The production is set in 1910 at Oxford University, where Charles Wykeham (Matt Bassett) and Jack Chesney (Jonathan Visser) are contemplating how to write to the women they love and propose to them before they go off to Scotland for the summer. The boys think about the situation and decide to use Charley’s wealthy aunt, who is coincidentally coming into town to meet him for the first time, as a way to see the girls and have a celebration for the aunt coming to town. However, the aunt’s arrival is postponed, so they use their friend Lord Fancourt Babberly (Michael Moreno), also known as Babbs, and make him wear a women’s costume and pretend to be the multimillionaire aunt, Donna Lucia D’Alvadorez.
The play continues, and everyone is convinced that Babbs is actually a woman. The girls in the play, Kitty Verdun (Jack’s love interest) and Amy Spettigue (Charley’s love interest), go on to laugh and converse with Babbs, as though he is just another woman. Little do they know they are being tricked the whole time.
The plot thickens when Jack’s father randomly shows up to give him money and decides he should marry Donna Lucia because she is rich, and the Chesney family is experiencing money problems. Charley and Jack are, all the while, trying to keep Babbs from taking advantage of the girls getting so close to him and keeping Jack’s dad at a safe distance from whom he perceives to be “Donna Lucia.”

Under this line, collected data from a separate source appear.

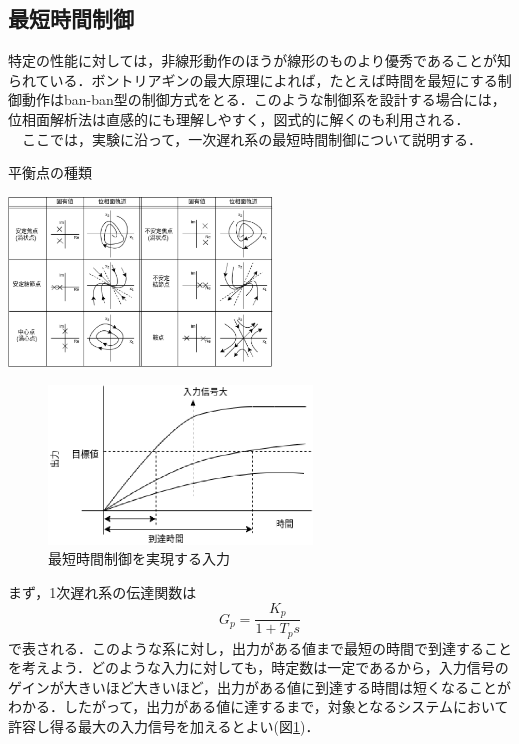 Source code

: \documentclass[12pt]{jsarticle}
\begin{document}
\subsection{最短時間制御}
特定の性能に対しては，非線形動作のほうが線形のものより優秀であることが知られている．ボントリアギンの最大原理によれば，たとえば時間を最短にする制御動作はban-ban型の制御方式をとる．このような制御系を設計する場合には，位相面解析法は直感的にも理解しやすく，図式的に解くのも利用される．\\
　ここでは，実験に沿って，一次遅れ系の最短時間制御について説明する．\\
\begin{table}[tb]
  \begin{center}
    \caption{平衡点の種類}
    \includegraphics[clip,width=7.0cm]{../Img/FigC1.eps}
    \label{FigC1}
  \end{center}
\end{table}
\begin{figure}[tb]
  \begin{center}
    \includegraphics[clip,width=7.0cm]{../Img/FigC4.eps}
    \caption{最短時間制御を実現する入力}
    \label{FigC4}
  \end{center}
\end{figure}
  まず，1次遅れ系の伝達関数は
\begin{equation}
\label{C10}
G_p = \frac{K_p}{1+T_ps}
\end{equation}
で表される．このような系に対し，出力がある値まで最短の時間で到達することを考えよう．どのような入力に対しても，時定数は一定であるから，入力信号のゲインが大きいほど大きいほど，出力がある値に到達する時間は短くなることがわかる．したがって，出力がある値に達するまで，対象となるシステムにおいて許容し得る最大の入力信号を加えるとよい(図\ref{FigC4})．\\
\end{document}
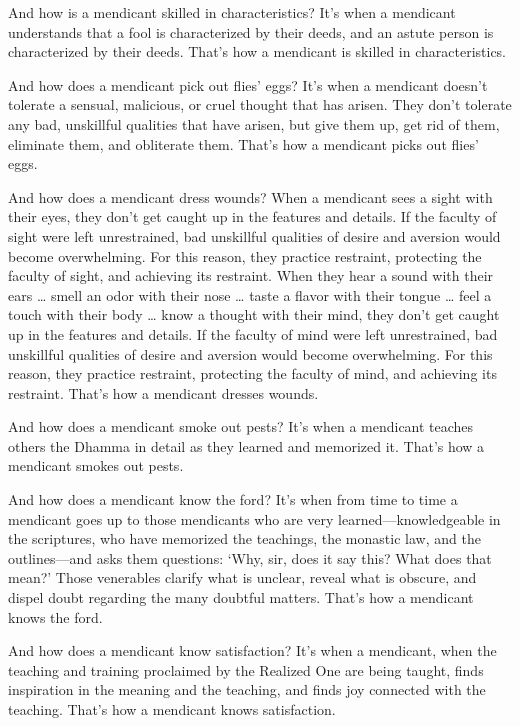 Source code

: \documentclass[12pt,openany]{book}%
\begin{document}
And how is a mendicant skilled in characteristics? It’s when a mendicant understands that a fool is characterized by their deeds, and an astute person is characterized by their deeds. That’s how a mendicant is skilled in characteristics. 

And how does a mendicant pick out flies’ eggs? It’s when a mendicant doesn’t tolerate a sensual, malicious, or cruel thought that has arisen. They don’t tolerate any bad, unskillful qualities that have arisen, but give them up, get rid of them, eliminate them, and obliterate them. That’s how a mendicant picks out flies’ eggs. 

And how does a mendicant dress wounds? When a mendicant sees a sight with their eyes, they don’t get caught up in the features and details. If the faculty of sight were left unrestrained, bad unskillful qualities of desire and aversion would become overwhelming. For this reason, they practice restraint, protecting the faculty of sight, and achieving its restraint. When they hear a sound with their ears … smell an odor with their nose … taste a flavor with their tongue … feel a touch with their body … know a thought with their mind, they don’t get caught up in the features and details. If the faculty of mind were left unrestrained, bad unskillful qualities of desire and aversion would become overwhelming. For this reason, they practice restraint, protecting the faculty of mind, and achieving its restraint. That’s how a mendicant dresses wounds. 

And how does a mendicant smoke out pests? It’s when a mendicant teaches others the Dhamma in detail as they learned and memorized it. That’s how a mendicant smokes out pests. 

And how does a mendicant know the ford? It’s when from time to time a mendicant goes up to those mendicants who are very learned—knowledgeable in the scriptures, who have memorized the teachings, the monastic law, and the outlines—and asks them questions: ‘Why, sir, does it say this? What does that mean?’ Those venerables clarify what is unclear, reveal what is obscure, and dispel doubt regarding the many doubtful matters. That’s how a mendicant knows the ford. 

And how does a mendicant know satisfaction? It’s when a mendicant, when the teaching and training proclaimed by the Realized One are being taught, finds inspiration in the meaning and the teaching, and finds joy connected with the teaching. That’s how a mendicant knows satisfaction. 
\end{document}
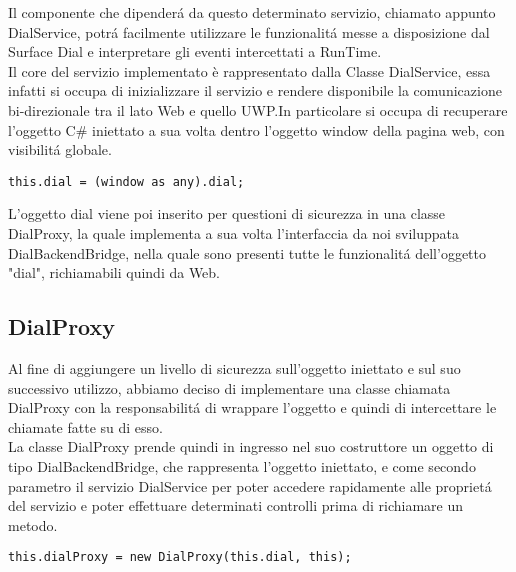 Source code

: Il componente che dipenderá da questo determinato servizio, chiamato appunto DialService, potrá facilmente utilizzare le funzionalitá messe a disposizione dal Surface Dial e interpretare gli eventi intercettati a RunTime.\\

Il core del servizio implementato è rappresentato dalla Classe DialService, essa infatti si occupa di inizializzare il servizio e rendere disponibile la comunicazione bi-direzionale tra il lato Web e quello UWP.In particolare si occupa di recuperare l'oggetto C\# iniettato a sua volta dentro l'oggetto window della pagina web, con visibilitá globale.\\

\vspace{1.0cm}
\begin{lstlisting}[caption={Recupero oggetto C\#},style=javaScriptCode]
	this.dial = (window as any).dial;
\end{lstlisting} 
\vspace{1.0cm}

L'oggetto dial viene poi inserito per questioni di sicurezza in una classe DialProxy, la quale implementa a sua volta l'interfaccia da noi sviluppata DialBackendBridge, nella quale sono presenti tutte le funzionalitá dell'oggetto "dial", richiamabili quindi da Web.

\subsection{DialProxy}

Al fine di aggiungere un livello di sicurezza sull’oggetto iniettato e sul suo successivo utilizzo, abbiamo deciso di implementare una classe chiamata DialProxy con la responsabilitá di wrappare l’oggetto e quindi di intercettare le chiamate fatte su di esso.\\

La classe DialProxy prende quindi in ingresso nel suo costruttore un oggetto di tipo DialBackendBridge, che rappresenta l'oggetto iniettato, e come secondo parametro il servizio DialService per poter accedere rapidamente alle proprietá del servizio e poter effettuare determinati controlli prima di richiamare un metodo.\\

\vspace{1.0cm}
\begin{lstlisting}[caption={Wrapping oggetto recuperato},style=javaScriptCode]
	this.dialProxy = new DialProxy(this.dial, this);
\end{lstlisting} 
\vspace{1.0cm}

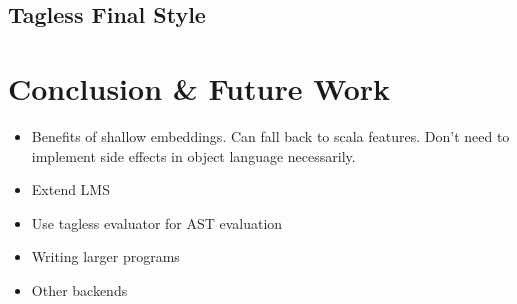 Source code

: \documentclass{article}
\begin{document}
\subsection{Tagless Final Style}\label{subsec:tagless}
\section{Conclusion \& Future Work}
\begin{itemize}
	\item Benefits of shallow embeddings. Can fall back to scala features. Don't need to implement side effects in object language necessarily.
	\item Extend LMS
	\item Use tagless evaluator for AST evaluation
	\item Writing larger programs
	\item Other backends
\end{itemize}



\end{document}
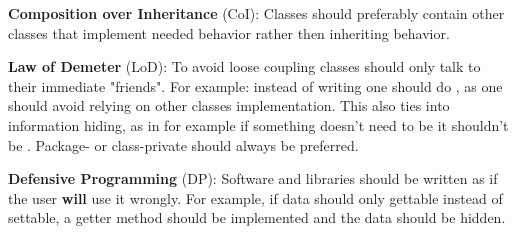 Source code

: \documentclass{article}
\begin{document}
\begin{enumerate}
        \textbf{Composition over Inheritance} (CoI):\newline
        Classes should preferably contain other classes that implement needed behavior rather
        then inheriting behavior.

        \textbf{Law of Demeter} (LoD):\newline
        To avoid loose coupling classes should only talk to their immediate "friends".\newline
        For example: instead of writing  one should do ,
        as one should avoid relying on other classes implementation. This also ties into
        information hiding, as in for example if something doesn't need to be  it shouldn't
        be . Package- or class-private should always be preferred.

        \textbf{Defensive Programming} (DP):\newline
        Software and libraries should be written as if the user \textbf{will} use it wrongly.
        For example, if data should only gettable instead of settable, a getter method
        should be implemented and the data should be hidden.
\end{enumerate}
\newpage
\end{document}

The story unfolds beautifully, and one who attends will no doubt leave the theater feeling very happy. The actors are extremely refreshing, and Babbs (Michael Moreno) has quite possibly the best facial expressions anyone has ever seen. It would be a shame not to mention the very witty butler Brasset (Neil Friedman) as he comes in and out of the scenes with his funny one-liners and usually gets all the blame put on him for things that are hardly his fault.
“Charley’s Aunt” is sure to be a good laugh for all.